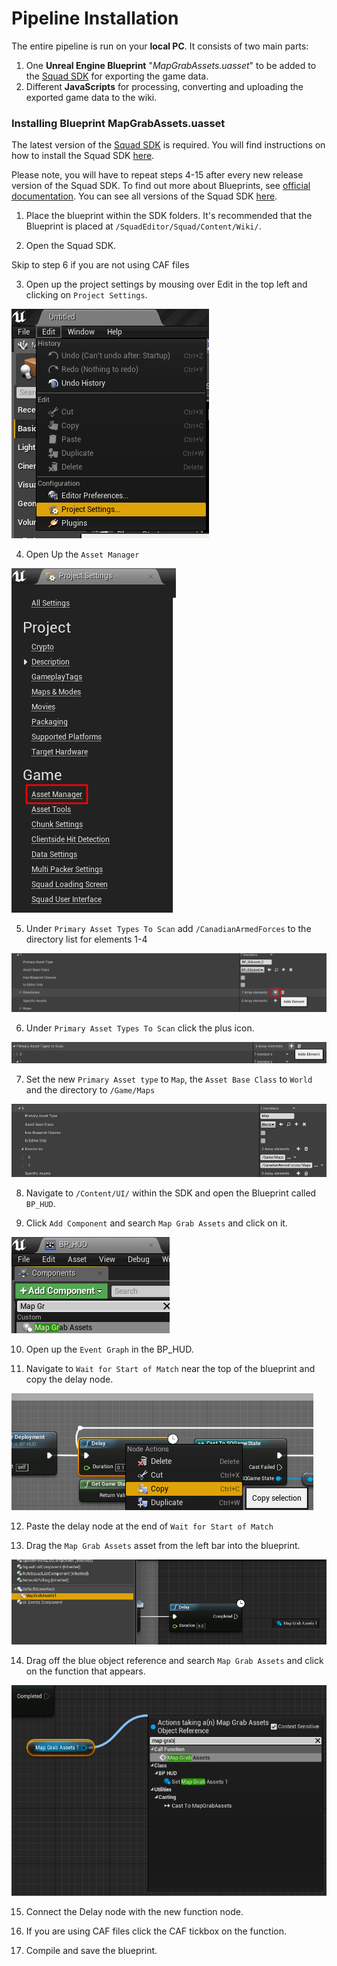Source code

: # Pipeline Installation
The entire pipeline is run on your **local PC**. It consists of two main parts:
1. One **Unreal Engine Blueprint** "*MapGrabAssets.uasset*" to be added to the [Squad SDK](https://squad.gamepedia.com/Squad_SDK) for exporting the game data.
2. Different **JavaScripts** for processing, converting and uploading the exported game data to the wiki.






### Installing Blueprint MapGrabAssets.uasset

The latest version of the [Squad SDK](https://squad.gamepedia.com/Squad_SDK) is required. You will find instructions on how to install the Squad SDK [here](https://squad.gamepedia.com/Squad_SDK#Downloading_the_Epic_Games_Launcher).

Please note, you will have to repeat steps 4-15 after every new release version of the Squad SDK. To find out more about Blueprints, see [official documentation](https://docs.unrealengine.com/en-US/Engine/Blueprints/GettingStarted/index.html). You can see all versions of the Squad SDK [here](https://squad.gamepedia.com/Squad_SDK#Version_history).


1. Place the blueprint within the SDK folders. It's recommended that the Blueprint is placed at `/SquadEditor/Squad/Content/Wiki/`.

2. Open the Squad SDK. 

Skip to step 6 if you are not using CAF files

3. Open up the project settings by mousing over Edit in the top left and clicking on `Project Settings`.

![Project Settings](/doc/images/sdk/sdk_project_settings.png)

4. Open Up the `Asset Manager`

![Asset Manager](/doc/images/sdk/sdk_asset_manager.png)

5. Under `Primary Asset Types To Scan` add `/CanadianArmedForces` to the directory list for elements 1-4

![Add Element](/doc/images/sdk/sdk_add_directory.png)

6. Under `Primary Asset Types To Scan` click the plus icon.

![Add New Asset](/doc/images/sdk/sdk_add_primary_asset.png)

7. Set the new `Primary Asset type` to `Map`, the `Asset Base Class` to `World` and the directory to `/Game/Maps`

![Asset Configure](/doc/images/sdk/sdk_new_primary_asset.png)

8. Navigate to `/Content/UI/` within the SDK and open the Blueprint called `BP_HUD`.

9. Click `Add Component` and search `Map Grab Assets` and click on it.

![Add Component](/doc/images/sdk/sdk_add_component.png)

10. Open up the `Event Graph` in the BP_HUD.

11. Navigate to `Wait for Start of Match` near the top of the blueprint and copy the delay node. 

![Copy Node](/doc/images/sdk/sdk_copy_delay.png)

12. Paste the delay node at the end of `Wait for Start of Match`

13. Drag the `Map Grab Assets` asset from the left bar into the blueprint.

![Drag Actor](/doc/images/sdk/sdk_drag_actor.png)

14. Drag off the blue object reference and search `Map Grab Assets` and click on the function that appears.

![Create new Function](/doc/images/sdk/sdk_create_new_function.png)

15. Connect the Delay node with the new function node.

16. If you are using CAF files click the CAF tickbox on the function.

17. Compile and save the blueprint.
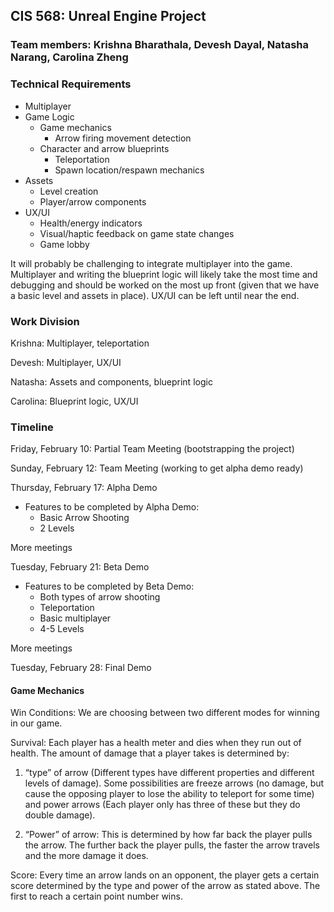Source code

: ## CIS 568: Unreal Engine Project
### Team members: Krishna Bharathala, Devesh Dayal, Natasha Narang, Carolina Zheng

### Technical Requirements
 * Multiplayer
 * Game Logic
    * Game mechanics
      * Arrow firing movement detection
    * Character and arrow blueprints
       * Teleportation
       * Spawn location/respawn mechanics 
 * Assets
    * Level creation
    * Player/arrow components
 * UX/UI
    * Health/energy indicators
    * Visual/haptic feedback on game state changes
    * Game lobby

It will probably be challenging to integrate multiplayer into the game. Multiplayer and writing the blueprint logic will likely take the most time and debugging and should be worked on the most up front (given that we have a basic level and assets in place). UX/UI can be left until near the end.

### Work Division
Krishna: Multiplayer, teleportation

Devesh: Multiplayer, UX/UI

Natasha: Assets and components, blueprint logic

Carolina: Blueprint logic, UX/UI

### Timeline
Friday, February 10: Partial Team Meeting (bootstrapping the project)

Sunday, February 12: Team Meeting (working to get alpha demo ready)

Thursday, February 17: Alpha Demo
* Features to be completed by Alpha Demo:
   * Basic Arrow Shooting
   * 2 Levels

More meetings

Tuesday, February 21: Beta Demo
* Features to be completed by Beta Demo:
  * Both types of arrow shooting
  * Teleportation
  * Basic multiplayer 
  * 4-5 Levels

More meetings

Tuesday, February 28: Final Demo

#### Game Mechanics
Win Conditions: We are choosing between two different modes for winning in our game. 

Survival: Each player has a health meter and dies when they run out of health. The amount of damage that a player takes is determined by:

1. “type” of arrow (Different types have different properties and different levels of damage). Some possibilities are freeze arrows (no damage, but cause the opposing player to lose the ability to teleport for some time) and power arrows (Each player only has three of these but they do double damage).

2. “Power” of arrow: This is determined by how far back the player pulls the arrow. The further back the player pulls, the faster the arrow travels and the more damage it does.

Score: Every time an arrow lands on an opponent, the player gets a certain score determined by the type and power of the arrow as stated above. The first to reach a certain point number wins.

============================================================

EXERCISE GOAL: Since only the text is wanted, repeat all the records above exactly and omit the pictures.

SOLUTION TO THIS TASK:
Source code

: # Pipeline Installation
The entire pipeline is run on your **local PC**. It consists of two main parts:
1. One **Unreal Engine Blueprint** "*MapGrabAssets.uasset*" to be added to the [Squad SDK](https://squad.gamepedia.com/Squad_SDK) for exporting the game data.
2. Different **JavaScripts** for processing, converting and uploading the exported game data to the wiki.






### Installing Blueprint MapGrabAssets.uasset

The latest version of the [Squad SDK](https://squad.gamepedia.com/Squad_SDK) is required. You will find instructions on how to install the Squad SDK [here](https://squad.gamepedia.com/Squad_SDK#Downloading_the_Epic_Games_Launcher).

Please note, you will have to repeat steps 4-15 after every new release version of the Squad SDK. To find out more about Blueprints, see [official documentation](https://docs.unrealengine.com/en-US/Engine/Blueprints/GettingStarted/index.html). You can see all versions of the Squad SDK [here](https://squad.gamepedia.com/Squad_SDK#Version_history).


1. Place the blueprint within the SDK folders. It's recommended that the Blueprint is placed at `/SquadEditor/Squad/Content/Wiki/`.

2. Open the Squad SDK. 

Skip to step 6 if you are not using CAF files

3. Open up the project settings by mousing over Edit in the top left and clicking on `Project Settings`.

![Project Settings](/doc/images/sdk/sdk_project_settings.png)

4. Open Up the `Asset Manager`

![Asset Manager](/doc/images/sdk/sdk_asset_manager.png)

5. Under `Primary Asset Types To Scan` add `/CanadianArmedForces` to the directory list for elements 1-4

![Add Element](/doc/images/sdk/sdk_add_directory.png)

6. Under `Primary Asset Types To Scan` click the plus icon.

![Add New Asset](/doc/images/sdk/sdk_add_primary_asset.png)

7. Set the new `Primary Asset type` to `Map`, the `Asset Base Class` to `World` and the directory to `/Game/Maps`

![Asset Configure](/doc/images/sdk/sdk_new_primary_asset.png)

8. Navigate to `/Content/UI/` within the SDK and open the Blueprint called `BP_HUD`.

9. Click `Add Component` and search `Map Grab Assets` and click on it.

![Add Component](/doc/images/sdk/sdk_add_component.png)

10. Open up the `Event Graph` in the BP_HUD.

11. Navigate to `Wait for Start of Match` near the top of the blueprint and copy the delay node. 

![Copy Node](/doc/images/sdk/sdk_copy_delay.png)

12. Paste the delay node at the end of `Wait for Start of Match`

13. Drag the `Map Grab Assets` asset from the left bar into the blueprint.

![Drag Actor](/doc/images/sdk/sdk_drag_actor.png)

14. Drag off the blue object reference and search `Map Grab Assets` and click on the function that appears.

![Create new Function](/doc/images/sdk/sdk_create_new_function.png)

15. Connect the Delay node with the new function node.

16. If you are using CAF files click the CAF tickbox on the function.

17. Compile and save the blueprint.
Source code

: ## CIS 568: Unreal Engine Project
### Team members: Krishna Bharathala, Devesh Dayal, Natasha Narang, Carolina Zheng

### Technical Requirements
 * Multiplayer
 * Game Logic
    * Game mechanics
      * Arrow firing movement detection
    * Character and arrow blueprints
       * Teleportation
       * Spawn location/respawn mechanics 
 * Assets
    * Level creation
    * Player/arrow components
 * UX/UI
    * Health/energy indicators
    * Visual/haptic feedback on game state changes
    * Game lobby

It will probably be challenging to integrate multiplayer into the game. Multiplayer and writing the blueprint logic will likely take the most time and debugging and should be worked on the most up front (given that we have a basic level and assets in place). UX/UI can be left until near the end.

### Work Division
Krishna: Multiplayer, teleportation

Devesh: Multiplayer, UX/UI

Natasha: Assets and components, blueprint logic

Carolina: Blueprint logic, UX/UI

### Timeline
Friday, February 10: Partial Team Meeting (bootstrapping the project)

Sunday, February 12: Team Meeting (working to get alpha demo ready)

Thursday, February 17: Alpha Demo
* Features to be completed by Alpha Demo:
   * Basic Arrow Shooting
   * 2 Levels

More meetings

Tuesday, February 21: Beta Demo
* Features to be completed by Beta Demo:
  * Both types of arrow shooting
  * Teleportation
  * Basic multiplayer 
  * 4-5 Levels

More meetings

Tuesday, February 28: Final Demo

#### Game Mechanics
Win Conditions: We are choosing between two different modes for winning in our game. 

Survival: Each player has a health meter and dies when they run out of health. The amount of damage that a player takes is determined by:

1. “type” of arrow (Different types have different properties and different levels of damage). Some possibilities are freeze arrows (no damage, but cause the opposing player to lose the ability to teleport for some time) and power arrows (Each player only has three of these but they do double damage).

2. “Power” of arrow: This is determined by how far back the player pulls the arrow. The further back the player pulls, the faster the arrow travels and the more damage it does.

Score: Every time an arrow lands on an opponent, the player gets a certain score determined by the type and power of the arrow as stated above. The first to reach a certain point number wins.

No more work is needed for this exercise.